Gone to the dogs

Concern over fate of hunting dogs if hunting is banned in UK

source: Justine Hankins
Guardian Weekend May 11 2002 p71

There is concern about the fate of hunting dogs if the government bans hunting throughout the UK., where there are some 20,000 pack hounds, bassets, beagles, harriers, and above all foxhounds. The RSPCA argues that hunts should control breeding, in case a ban comes into effect, while Vets for Hunting, a pro-hunting organization, foresees a ‘wholesale slaughter’. The RSPCA favours drag hunting, but hunts tend to oppose this.

A ban on hunting will be effective in Scotland from Aug 2002, and there are around 800 working hunting dogs in Scotland. Hunters claim that supporters of foxes will force them to kill their dogs. The SSPCA argues that hunts should take responsibility for their dogs, and it will only take on hunting dogs in an emergency.

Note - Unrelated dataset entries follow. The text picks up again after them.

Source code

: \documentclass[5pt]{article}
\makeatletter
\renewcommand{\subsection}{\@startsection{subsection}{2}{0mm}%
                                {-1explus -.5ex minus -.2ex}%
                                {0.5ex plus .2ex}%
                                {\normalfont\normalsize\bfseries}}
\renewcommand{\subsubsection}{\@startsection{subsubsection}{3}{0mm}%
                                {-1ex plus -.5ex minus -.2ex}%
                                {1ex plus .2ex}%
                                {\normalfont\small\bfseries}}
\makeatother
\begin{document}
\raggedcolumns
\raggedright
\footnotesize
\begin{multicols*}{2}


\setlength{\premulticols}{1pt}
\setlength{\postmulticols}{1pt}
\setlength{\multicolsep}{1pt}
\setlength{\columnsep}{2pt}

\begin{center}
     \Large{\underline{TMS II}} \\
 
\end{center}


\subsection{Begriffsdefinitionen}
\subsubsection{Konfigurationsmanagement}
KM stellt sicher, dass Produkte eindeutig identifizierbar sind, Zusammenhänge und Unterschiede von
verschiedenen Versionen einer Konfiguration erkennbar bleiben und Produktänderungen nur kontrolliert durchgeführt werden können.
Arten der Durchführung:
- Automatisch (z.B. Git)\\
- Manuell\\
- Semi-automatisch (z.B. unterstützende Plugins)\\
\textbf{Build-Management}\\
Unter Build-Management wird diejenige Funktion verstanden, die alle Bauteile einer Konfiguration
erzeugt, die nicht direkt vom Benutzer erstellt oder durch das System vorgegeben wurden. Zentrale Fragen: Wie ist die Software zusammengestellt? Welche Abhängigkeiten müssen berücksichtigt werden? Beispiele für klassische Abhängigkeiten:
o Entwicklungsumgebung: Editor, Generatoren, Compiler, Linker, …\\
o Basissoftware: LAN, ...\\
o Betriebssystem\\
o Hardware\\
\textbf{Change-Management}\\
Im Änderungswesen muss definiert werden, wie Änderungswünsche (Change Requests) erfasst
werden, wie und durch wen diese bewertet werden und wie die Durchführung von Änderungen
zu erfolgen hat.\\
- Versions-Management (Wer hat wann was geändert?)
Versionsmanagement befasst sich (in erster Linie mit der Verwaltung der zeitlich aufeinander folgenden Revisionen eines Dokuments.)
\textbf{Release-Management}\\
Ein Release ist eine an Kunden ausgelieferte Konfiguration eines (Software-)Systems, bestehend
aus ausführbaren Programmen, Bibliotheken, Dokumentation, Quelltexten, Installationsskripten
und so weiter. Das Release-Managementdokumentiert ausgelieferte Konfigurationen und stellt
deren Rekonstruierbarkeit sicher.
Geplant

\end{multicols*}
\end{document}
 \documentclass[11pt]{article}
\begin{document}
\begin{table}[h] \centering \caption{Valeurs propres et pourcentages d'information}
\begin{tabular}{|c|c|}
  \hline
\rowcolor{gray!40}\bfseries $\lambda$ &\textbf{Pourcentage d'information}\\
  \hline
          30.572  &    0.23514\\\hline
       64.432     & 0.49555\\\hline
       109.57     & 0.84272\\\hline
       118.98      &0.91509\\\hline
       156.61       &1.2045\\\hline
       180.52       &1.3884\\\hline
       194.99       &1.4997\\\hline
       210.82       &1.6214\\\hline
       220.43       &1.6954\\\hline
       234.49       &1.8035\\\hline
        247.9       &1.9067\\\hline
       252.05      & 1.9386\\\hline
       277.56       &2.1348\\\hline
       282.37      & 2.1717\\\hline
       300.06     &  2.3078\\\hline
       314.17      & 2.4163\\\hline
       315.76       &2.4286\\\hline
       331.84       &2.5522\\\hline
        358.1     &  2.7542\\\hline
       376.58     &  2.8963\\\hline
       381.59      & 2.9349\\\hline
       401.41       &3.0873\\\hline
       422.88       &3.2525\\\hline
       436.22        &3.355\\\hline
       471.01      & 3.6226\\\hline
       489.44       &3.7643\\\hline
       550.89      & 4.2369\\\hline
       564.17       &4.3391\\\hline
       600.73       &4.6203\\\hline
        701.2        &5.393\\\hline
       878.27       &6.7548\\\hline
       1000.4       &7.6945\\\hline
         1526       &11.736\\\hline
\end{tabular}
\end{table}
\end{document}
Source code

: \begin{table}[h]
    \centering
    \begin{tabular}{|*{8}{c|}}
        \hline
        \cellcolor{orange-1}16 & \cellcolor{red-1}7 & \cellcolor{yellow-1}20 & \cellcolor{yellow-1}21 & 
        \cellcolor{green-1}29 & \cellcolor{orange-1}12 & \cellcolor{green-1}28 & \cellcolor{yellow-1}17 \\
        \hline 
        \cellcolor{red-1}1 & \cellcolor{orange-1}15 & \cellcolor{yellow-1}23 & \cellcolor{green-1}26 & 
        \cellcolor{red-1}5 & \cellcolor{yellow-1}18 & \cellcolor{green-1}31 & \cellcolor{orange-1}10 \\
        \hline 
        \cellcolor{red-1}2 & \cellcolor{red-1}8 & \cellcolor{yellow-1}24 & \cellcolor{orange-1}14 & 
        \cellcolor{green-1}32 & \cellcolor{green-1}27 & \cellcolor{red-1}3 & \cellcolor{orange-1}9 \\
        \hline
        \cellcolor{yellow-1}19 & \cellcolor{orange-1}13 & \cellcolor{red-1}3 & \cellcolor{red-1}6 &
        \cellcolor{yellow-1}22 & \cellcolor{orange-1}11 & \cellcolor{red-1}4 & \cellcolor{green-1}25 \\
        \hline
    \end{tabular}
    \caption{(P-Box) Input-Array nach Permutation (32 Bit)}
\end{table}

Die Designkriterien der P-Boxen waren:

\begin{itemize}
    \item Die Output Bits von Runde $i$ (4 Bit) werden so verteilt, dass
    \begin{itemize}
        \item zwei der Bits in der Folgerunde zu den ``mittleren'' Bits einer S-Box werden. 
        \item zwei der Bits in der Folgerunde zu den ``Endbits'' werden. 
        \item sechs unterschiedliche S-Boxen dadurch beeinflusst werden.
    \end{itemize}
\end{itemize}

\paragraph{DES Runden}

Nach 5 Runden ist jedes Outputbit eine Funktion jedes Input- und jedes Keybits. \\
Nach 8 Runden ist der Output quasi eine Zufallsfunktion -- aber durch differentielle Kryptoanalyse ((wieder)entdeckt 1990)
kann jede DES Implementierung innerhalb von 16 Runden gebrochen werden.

The League Against Cruel Sports argues that dogs can suffer during hunts, for example being hurt on roads, or electrocuted when they cross railway lines. The Countryside Alliance claims that hunts aim to avoid such accidents. The Countryside Alliance’s own figures also give an estimate of some 3,000 hounds put down prematurely every year, and a spokesman states that hounds are kept while they are active and happy in a pack. Some older dogs can mentor young pups, but it is common for a dog to be put down following a six or seven year career as a hunter, according to a government inquiry.

Rehoming hounds has been debated. The National Canine Defence League is unsure whether foxhounds, used to living as packs in kennels and not housetrained, can become pets, though there have been successes with beagles. The League Against Cruel Sports does, however, see a future for foxhounds as pets, if owners can be found with enough patience and space. Even so, 20,000 hounds are a lot to rehome.